Environmental sustainability and clinical quality are complementary objectives. Achieving meaningful impact requires system-level change across hospital pharmacy operations, including both medication management and clinical pharmacy services. Pharmacy leaders play an important role in supporting and coordinating these efforts. Sustainability opportunities include inventory optimization, formulary and procurement decisions, waste segregation, and prescribing practices across inpatient and outpatient settings.
CASCADES playbooks and supporting resources bring together evidence-informed tools and resources to support the integration of environmental sustainability into pharmacy and prescribing. These sustainability initiatives promote operational and clinical change, including quality improvement approaches and prescribing and waste management strategies, and are intended to support implementation, evaluation, and spread of change ideas within health systems
Implementation Resources for Pharmacy and Prescribing
Playbooks
Webinars

Reusables First: Prioritizing reusables in Canadian healthcare settings
This webinar explains the “reusables first” approach to sustainable procurement, which prioritizes reusable products and devices over single-use disposables whenever clinically safe to do so. It highlights how healthcare procurement can help reduce the sector’s environmental impact by decarbonizing supply chains and adopting more sustainable practices to support planetary health and climate mitigation. The session features healthcare professionals from British Columbia and Ontario who share their experience implementing reusable-first strategies in clinical settings and discuss practical opportunities for broader adoption across the health system.

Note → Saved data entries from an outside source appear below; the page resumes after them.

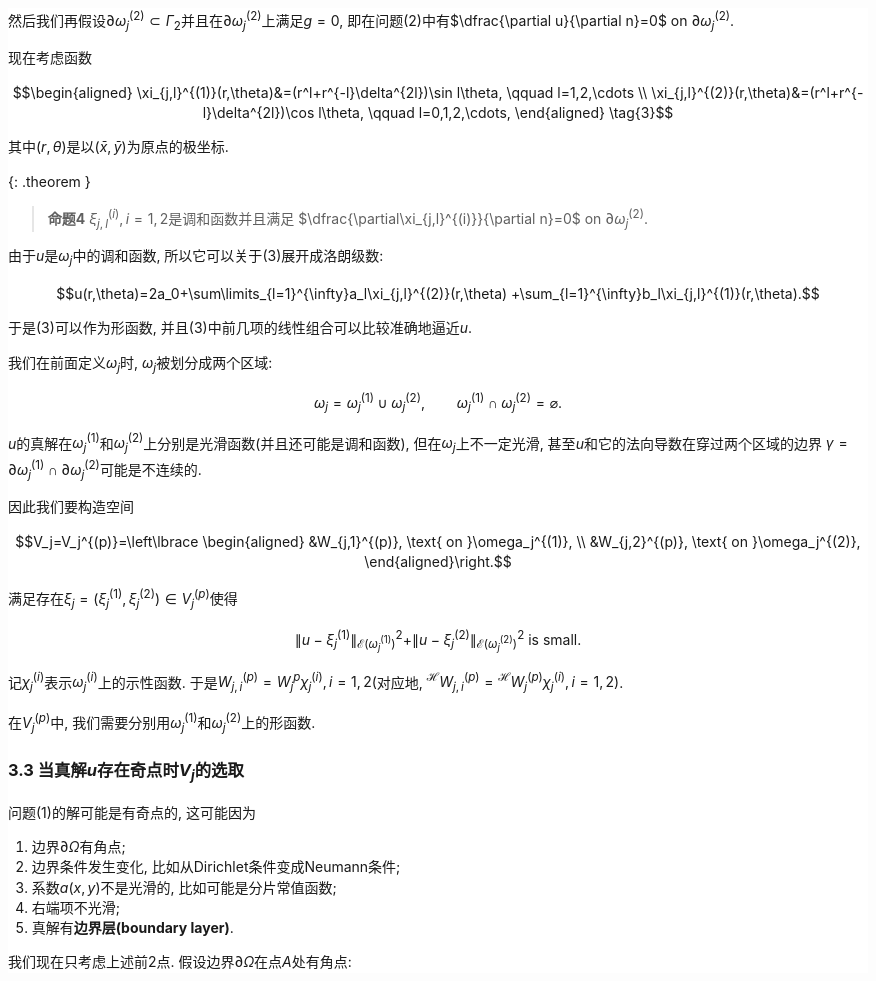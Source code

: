 然后我们再假设$\partial\omega_j^{(2)}\subset\Gamma_2$并且在$\partial \omega_j^{(2)}$上满足$g=0$,
即在问题$(2)$中有$\dfrac{\partial u}{\partial n}=0$ on $\partial \omega_j^{(2)}$.

现在考虑函数

$$\begin{aligned}
\xi_{j,l}^{(1)}(r,\theta)&=(r^l+r^{-l}\delta^{2l})\sin l\theta, \qquad l=1,2,\cdots \\
\xi_{j,l}^{(2)}(r,\theta)&=(r^l+r^{-l}\delta^{2l})\cos l\theta, \qquad l=0,1,2,\cdots,
\end{aligned} \tag{3}$$

其中$(r,\theta)$是以$(\bar{x},\bar{y})$为原点的极坐标.

{: .theorem }
> **命题4** $\xi_{j,l}^{(i)}, i=1,2$是调和函数并且满足 $\dfrac{\partial\xi_{j,l}^{(i)}}{\partial n}=0$ on $\partial\omega_j^{(2)}$.

由于$u$是$\omega_j$中的调和函数, 所以它可以关于$(3)$展开成洛朗级数: 

$$u(r,\theta)=2a_0+\sum\limits_{l=1}^{\infty}a_l\xi_{j,l}^{(2)}(r,\theta)
+\sum_{l=1}^{\infty}b_l\xi_{j,l}^{(1)}(r,\theta).$$

于是$(3)$可以作为形函数, 并且$(3)$中前几项的线性组合可以比较准确地逼近$u$. 

我们在前面定义$\omega_j$时, $\omega_j$被划分成两个区域: 

$$\omega_j=\omega_j^{(1)}\cup\omega_j^{(2)}, \qquad \omega_j^{(1)}\cap\omega_j^{(2)}=\varnothing.$$

$u$的真解在$\omega_j^{(1)}$和$\omega_j^{(2)}$上分别是光滑函数(并且还可能是调和函数), 但在$\omega_j$上不一定光滑, 甚至$u$和它的法向导数在穿过两个区域的边界
$\gamma=\partial\omega_j^{(1)}\cap\partial\omega_j^{(2)}$可能是不连续的.

因此我们要构造空间

$$V_j=V_j^{(p)}=\left\lbrace \begin{aligned}
&W_{j,1}^{(p)}, \text{ on }\omega_j^{(1)}, \\
&W_{j,2}^{(p)}, \text{ on }\omega_j^{(2)},
\end{aligned}\right.$$

满足存在$\xi_j=(\xi_j^{(1)},\xi_j^{(2)})\in V_j^{(p)}$使得

$$\|u-\xi_j^{(1)}\|_{\mathcal{E}(\omega_j^{(1)})}^2+\|u-\xi_j^{(2)}\|_{\mathcal{E}(\omega_j^{(2)})}^2 \text{ is small}.$$

记$\chi_j^{(i)}$表示$\omega_j^{(i)}$上的示性函数.
于是$W_{j,i}^{(p)}=W_j^p\chi_j^{(i)}, i=1,2$(对应地,
${^{\mathcal{H}}}W_{j,i}^{(p)}={^{\mathcal{H}}}W_j^{(p)}\chi_j^{(i)}, i=1,2$).

在$V_j^{(p)}$中, 我们需要分别用$\omega_j^{(1)}$和$\omega_j^{(2)}$上的形函数.

### 3.3 当真解$u$存在奇点时$V_j$的选取

问题$(1)$的解可能是有奇点的, 这可能因为
1. 边界$\partial\Omega$有角点;
2. 边界条件发生变化, 比如从Dirichlet条件变成Neumann条件;
3. 系数$a(x,y)$不是光滑的, 比如可能是分片常值函数;
4. 右端项不光滑; 
5. 真解有**边界层(boundary layer)**.

我们现在只考虑上述前2点. 假设边界$\partial\Omega$在点$A$处有角点:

Reusables in Quebec healthcare: Between research and action
This webinar explores the growing movement in Quebec to adopt reusable products and devices as a strategy for advancing sustainability in health care. It explains how shifting from single-use disposable products to reusable alternatives can reduce resource extraction, waste, and pollution while improving supply chain resilience and potentially lowering long-term costs. The discussion features Quebec-based researchers and healthcare professionals sharing insights on the environmental and financial differences between reusable and single-use products, as well as barriers, facilitators, and real-world experiences implementing this transition in health care facilities.
Collaborating with IPAC to advance sustainability and reusables
This webinar focuses on infection prevention and control (IPAC) strategies related to reusable medical devices and equipment as part of the “reusable first” webinar series. Experts discuss how proper cleaning, disinfection, and sterilization are essential to maintaining patient safety while reducing environmental waste. The session emphasizes the importance of clear protocols, staff training, and collaboration between infection control and sustainability teams to support safe reuse practices in health care settings.

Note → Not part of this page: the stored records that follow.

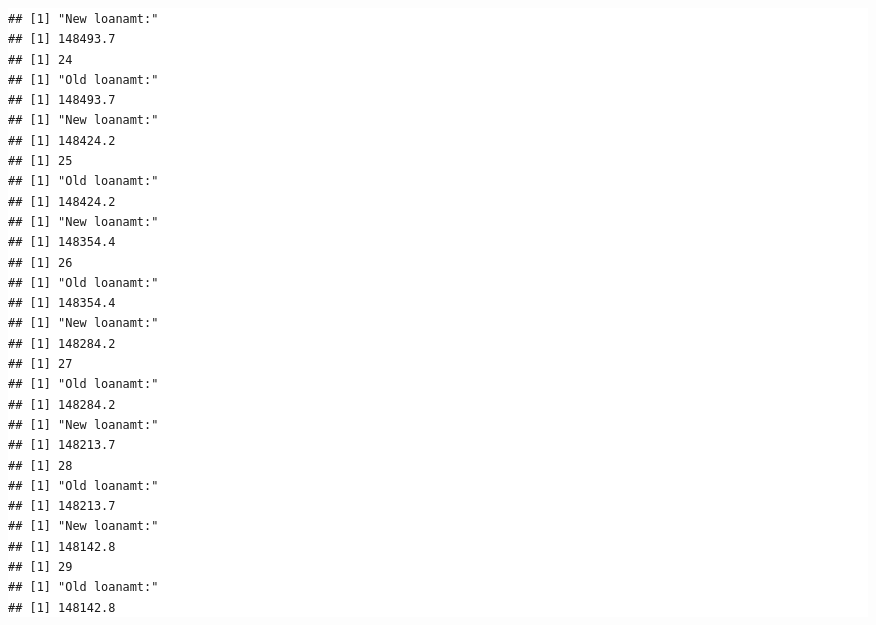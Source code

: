     ## [1] "New loanamt:"
    ## [1] 148493.7
    ## [1] 24
    ## [1] "Old loanamt:"
    ## [1] 148493.7
    ## [1] "New loanamt:"
    ## [1] 148424.2
    ## [1] 25
    ## [1] "Old loanamt:"
    ## [1] 148424.2
    ## [1] "New loanamt:"
    ## [1] 148354.4
    ## [1] 26
    ## [1] "Old loanamt:"
    ## [1] 148354.4
    ## [1] "New loanamt:"
    ## [1] 148284.2
    ## [1] 27
    ## [1] "Old loanamt:"
    ## [1] 148284.2
    ## [1] "New loanamt:"
    ## [1] 148213.7
    ## [1] 28
    ## [1] "Old loanamt:"
    ## [1] 148213.7
    ## [1] "New loanamt:"
    ## [1] 148142.8
    ## [1] 29
    ## [1] "Old loanamt:"
    ## [1] 148142.8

Lessons Learned from Unsuccessful Projects
This webinar, the fourth presentation in the “Reusables First” series, explores lessons learned from unsuccessful attempts to implement reusable products in healthcare settings. It highlights challenges such as increased workload, logistical complexity, and difficulty meeting staff needs. Speakers present case studies including reusable metal spoons, zero-waste yogurt containers, and reusable surgical textiles. Across organizations, common barriers included delays, loss of momentum, inconsistent stakeholder buy-in, and the lack of early cost analysis. The session emphasizes that sharing failures is important for helping other sustainability leaders avoid similar pitfalls and improve future implementation of reusable healthcare practices.